TO: Liquidity Rule Implementation Working Group
SEC Rules Committee
Small Funds Committee RE: ICI Draft Comment Letter on SEC Liquidity Proposal's Impact on Funds Investing in Bank Loans; Comments Due by December 21 at 12:00 pm ET

 

Linked below is a draft ICI comment letter that expresses serious concerns with how the SEC's proposed amendments to the liquidity rule[1] would affect mutual funds and ETFs investing in bank loans. This letter does not make any new policy recommendations. Rather, this letter elaborates on points made about bank loan funds in our February comment letter.[2] Please provide any comments you may have (matt.thornton@ici.org) by Thursday at 12:00 pm ET; we intend to file by the end of the week.

If adopted, the proposed liquidity rule amendments would eliminate funds investing primarily in bank loans ("bank loan funds"), a category that long has been beneficial to retail investors, especially in rising interest rate environments. While the amendments would be fatal to these funds, they also would adversely affect other funds that hold bank loans. In their 20+ year history, bank loan funds have operated successfully within the open-end fund regulatory structure—to date, no bank loan fund has suspended redemptions. Bank loan funds also have helped facilitate capital formation.
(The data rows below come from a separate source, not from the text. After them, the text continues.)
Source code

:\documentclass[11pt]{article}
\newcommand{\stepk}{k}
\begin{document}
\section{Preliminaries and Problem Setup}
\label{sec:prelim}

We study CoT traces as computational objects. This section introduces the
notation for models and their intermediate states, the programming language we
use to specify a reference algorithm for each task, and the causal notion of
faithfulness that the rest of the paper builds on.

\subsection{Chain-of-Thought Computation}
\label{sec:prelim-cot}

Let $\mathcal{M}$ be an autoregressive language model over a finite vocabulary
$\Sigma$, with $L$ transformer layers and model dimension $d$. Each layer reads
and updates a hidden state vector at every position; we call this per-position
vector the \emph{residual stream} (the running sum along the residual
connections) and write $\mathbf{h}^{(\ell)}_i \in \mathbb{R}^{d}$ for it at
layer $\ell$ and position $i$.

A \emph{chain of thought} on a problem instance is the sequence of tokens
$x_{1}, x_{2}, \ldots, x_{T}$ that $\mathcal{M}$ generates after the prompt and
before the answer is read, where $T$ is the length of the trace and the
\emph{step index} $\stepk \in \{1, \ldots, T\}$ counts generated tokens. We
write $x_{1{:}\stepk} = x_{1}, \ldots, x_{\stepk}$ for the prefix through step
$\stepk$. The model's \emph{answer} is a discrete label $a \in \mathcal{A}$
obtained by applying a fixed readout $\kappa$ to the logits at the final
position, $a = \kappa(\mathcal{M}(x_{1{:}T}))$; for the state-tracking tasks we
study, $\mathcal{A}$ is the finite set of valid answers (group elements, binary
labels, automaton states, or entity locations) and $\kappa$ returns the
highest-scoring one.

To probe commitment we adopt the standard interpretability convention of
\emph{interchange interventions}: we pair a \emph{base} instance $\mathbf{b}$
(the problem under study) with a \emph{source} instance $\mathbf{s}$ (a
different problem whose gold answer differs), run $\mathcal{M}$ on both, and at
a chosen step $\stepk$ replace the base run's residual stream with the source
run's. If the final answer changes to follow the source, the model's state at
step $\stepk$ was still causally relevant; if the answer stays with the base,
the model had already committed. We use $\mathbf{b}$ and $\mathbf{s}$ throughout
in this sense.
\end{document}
History, practice, presence of a sound existing regulatory framework, and potential negative impacts to retail investors (including, for current fund investors, transaction and other costs, tax liability, and any losses from forced selling due to redemptions and liquidations of these funds) and other market participants from these proposed amendments all weigh strongly against adoption. In addition, we do not believe that the SEC has the authority to impose onerous constraints on portfolio construction that would create a de facto prohibition on an existing fund category.

In this letter, we:

  • provide data on funds' exposure to and experience with bank loans;
  • assess the proposal and explain why it would render continued operation of bank loan funds impossible;
  • consider the proposal's underlying statutory authority and economic analysis;
  • offer alternative policy recommendations that would further mitigate the funds' liquidity risk while still preserving their core features; and
  • set forth the likely consequences of adopting these amendments as proposed.

 

Matthew Thornton
Associate General Counsel
 

Notes

[1] Open-End Fund Liquidity Risk Management Programs and Swing Pricing; Form N-PORT Reporting, SEC Release No. 33-11130, 87 Fed. Reg. 77172 (Dec. 16, 2022).